Yes I started my claim but they said they have to go through the process of contacting the seller to initiate a refund/return first. And that I need to wait until Thursday to call them back about it. This is all after they had removed the listing and had the sellers account on a watch or something. They said they have to go through this process before they make a decision on a refund. They still might want me to return it somewhere. Although I have no idea where that would be with a hacked account.

And then I guess if for some reason I have issues with eBay I still have Paypal to use.

In the end I hope I don't have to ship it somewhere. Because the easiest solution is to pay TiVo to reactivate. Since it is still on my account. Although if they won't budge on the retail price then I would most likely end up getting another Bolt from somewhere else.


----------



## trip1eX

aaronwt said:


> But those prices were also around the same time Beach audio had them for $231.12 which would have been $87 less than I would pay from TiVo or BestBuy for a Bolt. If I could have picked it up from Beach Audio I would have but they sold out. I didn't hear about any issues from those sales.
> 
> In the end it's really just a PITA. It's not like I actually spent any money out of pocket. Ebay said I need to wait until Thursday to call back about the first Bolt I got. They said they have to go through a process of contacting the seller for a refund etc. They don't know if I need to ship it back or what yet. In the meantime The Bolt only works as basically a Live Tuner. Although all four tuners still have buffers and you can view any previously recorded programs. I had split my 200+ One passes up between the two Bolts. But they are still in use on my Roamio Pro since I didn't plan on selling my Roamio Pro until later. So I still have everything recording. And the other Bolt still working records all the scripted shows.
> 
> The only question is how long the second Bolt will continue working. TiVo told me it is currently fine. Ebay and Paypal said the same thing about the transactions. Of course they all said the same thing about the first Bolt weeks ago too.
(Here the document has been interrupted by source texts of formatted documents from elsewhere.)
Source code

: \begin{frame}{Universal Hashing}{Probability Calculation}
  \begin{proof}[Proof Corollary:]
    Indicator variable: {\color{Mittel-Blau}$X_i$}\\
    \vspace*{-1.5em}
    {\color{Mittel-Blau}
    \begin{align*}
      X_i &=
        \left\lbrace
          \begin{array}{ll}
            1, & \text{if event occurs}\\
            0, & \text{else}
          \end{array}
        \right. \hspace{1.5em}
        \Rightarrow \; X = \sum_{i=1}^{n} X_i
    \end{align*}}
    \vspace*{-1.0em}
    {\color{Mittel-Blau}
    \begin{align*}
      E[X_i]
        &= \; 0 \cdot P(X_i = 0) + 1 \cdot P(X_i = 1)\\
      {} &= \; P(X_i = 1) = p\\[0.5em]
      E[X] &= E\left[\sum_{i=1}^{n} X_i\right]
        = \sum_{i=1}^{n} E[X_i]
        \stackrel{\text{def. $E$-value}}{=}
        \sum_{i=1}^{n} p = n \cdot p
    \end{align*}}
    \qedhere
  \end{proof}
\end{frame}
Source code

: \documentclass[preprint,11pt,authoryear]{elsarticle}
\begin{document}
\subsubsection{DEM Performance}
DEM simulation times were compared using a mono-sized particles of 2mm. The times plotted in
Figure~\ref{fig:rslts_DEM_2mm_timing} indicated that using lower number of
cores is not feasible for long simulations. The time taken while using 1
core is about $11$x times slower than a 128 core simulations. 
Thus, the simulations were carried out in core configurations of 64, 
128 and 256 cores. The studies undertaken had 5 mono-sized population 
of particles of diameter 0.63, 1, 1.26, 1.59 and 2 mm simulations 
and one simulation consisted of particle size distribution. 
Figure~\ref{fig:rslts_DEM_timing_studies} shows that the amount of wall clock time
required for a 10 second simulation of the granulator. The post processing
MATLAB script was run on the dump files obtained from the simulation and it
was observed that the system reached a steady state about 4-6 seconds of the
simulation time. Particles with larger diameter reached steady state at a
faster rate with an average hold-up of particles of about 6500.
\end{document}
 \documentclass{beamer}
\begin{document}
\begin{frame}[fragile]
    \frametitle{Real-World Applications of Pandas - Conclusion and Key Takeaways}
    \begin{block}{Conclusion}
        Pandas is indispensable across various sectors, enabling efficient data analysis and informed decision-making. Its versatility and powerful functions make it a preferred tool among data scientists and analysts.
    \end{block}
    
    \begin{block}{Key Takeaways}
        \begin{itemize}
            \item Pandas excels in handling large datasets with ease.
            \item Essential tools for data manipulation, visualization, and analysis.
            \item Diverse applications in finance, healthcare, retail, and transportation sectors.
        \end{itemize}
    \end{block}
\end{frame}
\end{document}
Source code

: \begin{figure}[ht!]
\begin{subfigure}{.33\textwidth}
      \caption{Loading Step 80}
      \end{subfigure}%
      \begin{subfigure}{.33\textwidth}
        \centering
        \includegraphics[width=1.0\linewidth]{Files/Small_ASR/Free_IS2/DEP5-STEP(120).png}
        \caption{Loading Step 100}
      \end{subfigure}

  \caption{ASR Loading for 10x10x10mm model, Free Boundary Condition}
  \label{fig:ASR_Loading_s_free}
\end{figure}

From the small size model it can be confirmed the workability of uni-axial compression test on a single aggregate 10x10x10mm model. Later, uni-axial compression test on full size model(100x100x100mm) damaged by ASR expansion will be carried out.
Sounds like you're setting yourself up to get scammed again in the future. 

The Beach Audio prices came after. And were also very unusual. Probably pricing errors. The item was quickly removed from their site within 1 hr of the deal being posted. It doesn't appear anyone was able to order one.

An individual seller on Ebay with good feedback and long standing has no reason to sell a product for substantially less than the going rate.

It's good that you aren't out money and to see how far Ebay's protection policies have come. But you did help out the thieves instead of giving your money to an honest seller. And theft just contributes to higher prices for all of us.


----------



## keenanSR

aaronwt said:


> Yes I started my claim but they said they have to go through the process of contacting the seller to initiate a refund/return first. And that I need to wait until Thursday to call them back about it. This is all after they had removed the listing and had the sellers account on a watch or something. They said they have to go through this process before they make a decision on a refund. They still might want me to return it somewhere. Although I have no idea where that would be with a hacked account.
> 
> And then I guess if for some reason I have issues with eBay I still have Paypal to use.
> 
> In the end I hope I don't have to ship it somewhere. Because the easiest solution is to pay TiVo to reactivate. Since it is still on my account. Although if they won't budge on the retail price then I would most likely end up getting another Bolt from somewhere else.


If I were you I would start the ball rolling on that second Bolt right away, no sense going through the hassle all over again. In fact, try and combine both in the same process/refund/resolution. And if you feel as if Ebay isn't moving fast enough go to PayPal. Ebay seemed to be dragging their feet on my Bolt so I went to PayPal and got almost immediate results, having my refund within a day or two of initial contact, very pleased with their service on this problem.

I sent you a PM also.


----------



## gigaguy

Aaron, don't sweat it too much, ebay will make it right. they already stated the acct was hacked. I bought one and saved $100, but I was not that serious about Bolt longterm due to the spike in service costs on it, I use lifetime.

Sometimes too good to be true deals are real. My lifetimed Roamio Pro and XL4 were real, together under $600 total, bought locally from longtern Tivo users on craigslist.


----------



## aaronwt

keenanSR said:


> If I were you I would start the ball rolling on that second Bolt right away, no sense going through the hassle all over again. In fact, try and combine both in the same process/refund/resolution. And if you feel as if Ebay isn't moving fast enough go to PayPal. Ebay seemed to be dragging their feet on my Bolt so I went to PayPal and got almost immediate results, having my refund within a day or two of initial contact, very pleased with their service on this problem.
> 
> I sent you a PM also.


I told them the second Bolt had nothing show up at TiVo yet. They basically said, if the same thing happens to use the same process, but they also said not to do anything otherwise. The only big deal for me is that I have upgraded the drives in these Bolts, putting the original drives back in is not a big deal, but if I end up with an option to keep them and to pay TiVo to reactivate, that would be the easiest solution for me.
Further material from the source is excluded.